↓
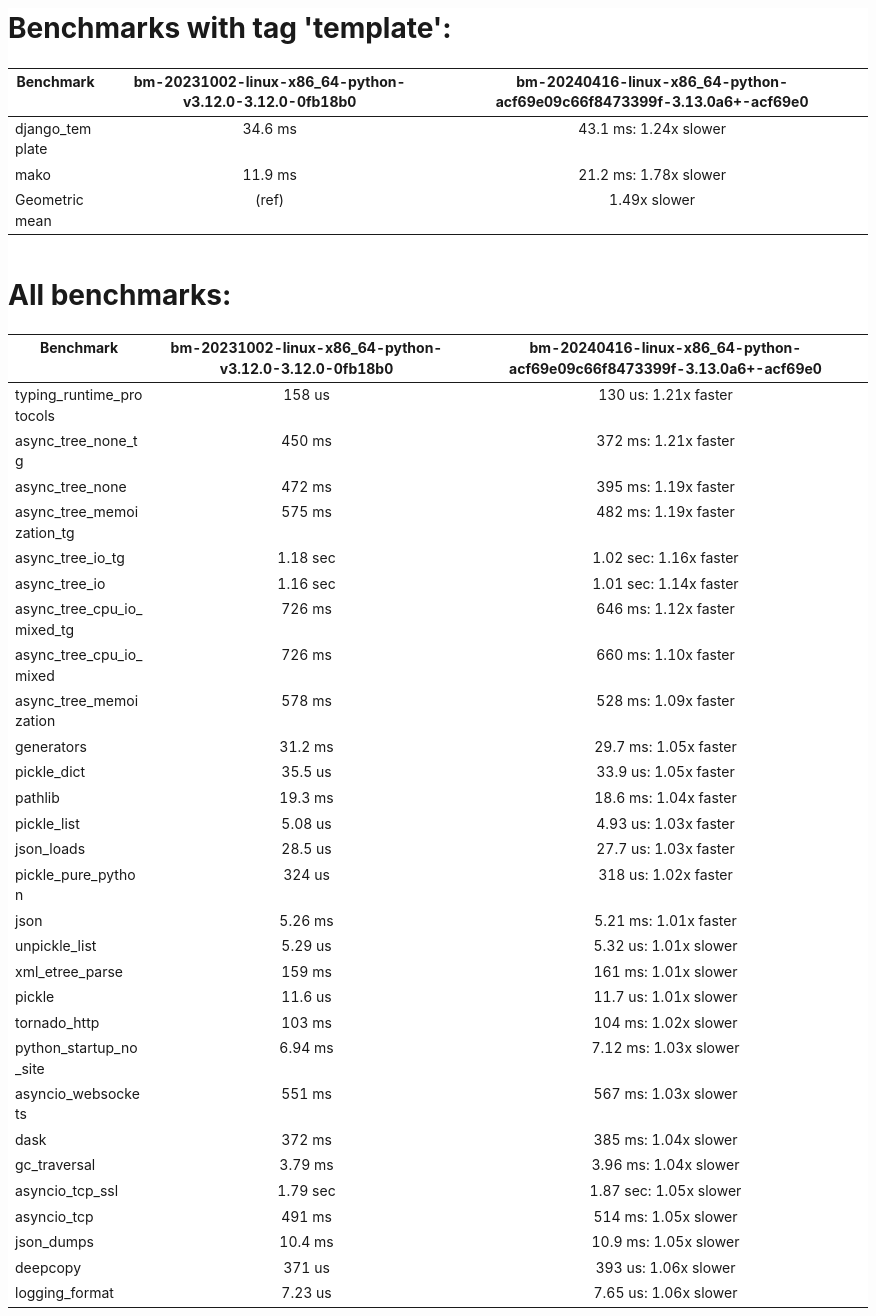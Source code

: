 Benchmarks with tag 'template':
===============================

| Benchmark       | bm-20231002-linux-x86_64-python-v3.12.0-3.12.0-0fb18b0 | bm-20240416-linux-x86_64-python-acf69e09c66f8473399f-3.13.0a6+-acf69e0 |
|-----------------|:------------------------------------------------------:|:----------------------------------------------------------------------:|
| django_template | 34.6 ms                                                | 43.1 ms: 1.24x slower                                                  |
| mako            | 11.9 ms                                                | 21.2 ms: 1.78x slower                                                  |
| Geometric mean  | (ref)                                                  | 1.49x slower                                                           |

All benchmarks:
===============

| Benchmark                  | bm-20231002-linux-x86_64-python-v3.12.0-3.12.0-0fb18b0 | bm-20240416-linux-x86_64-python-acf69e09c66f8473399f-3.13.0a6+-acf69e0 |
|----------------------------|:------------------------------------------------------:|:----------------------------------------------------------------------:|
| typing_runtime_protocols   | 158 us                                                 | 130 us: 1.21x faster                                                   |
| async_tree_none_tg         | 450 ms                                                 | 372 ms: 1.21x faster                                                   |
| async_tree_none            | 472 ms                                                 | 395 ms: 1.19x faster                                                   |
| async_tree_memoization_tg  | 575 ms                                                 | 482 ms: 1.19x faster                                                   |
| async_tree_io_tg           | 1.18 sec                                               | 1.02 sec: 1.16x faster                                                 |
| async_tree_io              | 1.16 sec                                               | 1.01 sec: 1.14x faster                                                 |
| async_tree_cpu_io_mixed_tg | 726 ms                                                 | 646 ms: 1.12x faster                                                   |
| async_tree_cpu_io_mixed    | 726 ms                                                 | 660 ms: 1.10x faster                                                   |
| async_tree_memoization     | 578 ms                                                 | 528 ms: 1.09x faster                                                   |
| generators                 | 31.2 ms                                                | 29.7 ms: 1.05x faster                                                  |
| pickle_dict                | 35.5 us                                                | 33.9 us: 1.05x faster                                                  |
| pathlib                    | 19.3 ms                                                | 18.6 ms: 1.04x faster                                                  |
| pickle_list                | 5.08 us                                                | 4.93 us: 1.03x faster                                                  |
| json_loads                 | 28.5 us                                                | 27.7 us: 1.03x faster                                                  |
| pickle_pure_python         | 324 us                                                 | 318 us: 1.02x faster                                                   |
| json                       | 5.26 ms                                                | 5.21 ms: 1.01x faster                                                  |
| unpickle_list              | 5.29 us                                                | 5.32 us: 1.01x slower                                                  |
| xml_etree_parse            | 159 ms                                                 | 161 ms: 1.01x slower                                                   |
| pickle                     | 11.6 us                                                | 11.7 us: 1.01x slower                                                  |
| tornado_http               | 103 ms                                                 | 104 ms: 1.02x slower                                                   |
| python_startup_no_site     | 6.94 ms                                                | 7.12 ms: 1.03x slower                                                  |
| asyncio_websockets         | 551 ms                                                 | 567 ms: 1.03x slower                                                   |
| dask                       | 372 ms                                                 | 385 ms: 1.04x slower                                                   |
| gc_traversal               | 3.79 ms                                                | 3.96 ms: 1.04x slower                                                  |
| asyncio_tcp_ssl            | 1.79 sec                                               | 1.87 sec: 1.05x slower                                                 |
| asyncio_tcp                | 491 ms                                                 | 514 ms: 1.05x slower                                                   |
| json_dumps                 | 10.4 ms                                                | 10.9 ms: 1.05x slower                                                  |
| deepcopy                   | 371 us                                                 | 393 us: 1.06x slower                                                   |
| logging_format             | 7.23 us                                                | 7.65 us: 1.06x slower                                                  |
↑
## What needs to be done
Exactly the lines from the one containing "385 ms: 1.04x" to the final line of the entries must be restated, and no others.

## Answer for the task
| dask                       | 372 ms                                                 | 385 ms: 1.04x slower                                                   |
| gc_traversal               | 3.79 ms                                                | 3.96 ms: 1.04x slower                                                  |
| asyncio_tcp_ssl            | 1.79 sec                                               | 1.87 sec: 1.05x slower                                                 |
| asyncio_tcp                | 491 ms                                                 | 514 ms: 1.05x slower                                                   |
| json_dumps                 | 10.4 ms                                                | 10.9 ms: 1.05x slower                                                  |
| deepcopy                   | 371 us                                                 | 393 us: 1.06x slower                                                   |
| logging_format             | 7.23 us                                                | 7.65 us: 1.06x slower                                                  |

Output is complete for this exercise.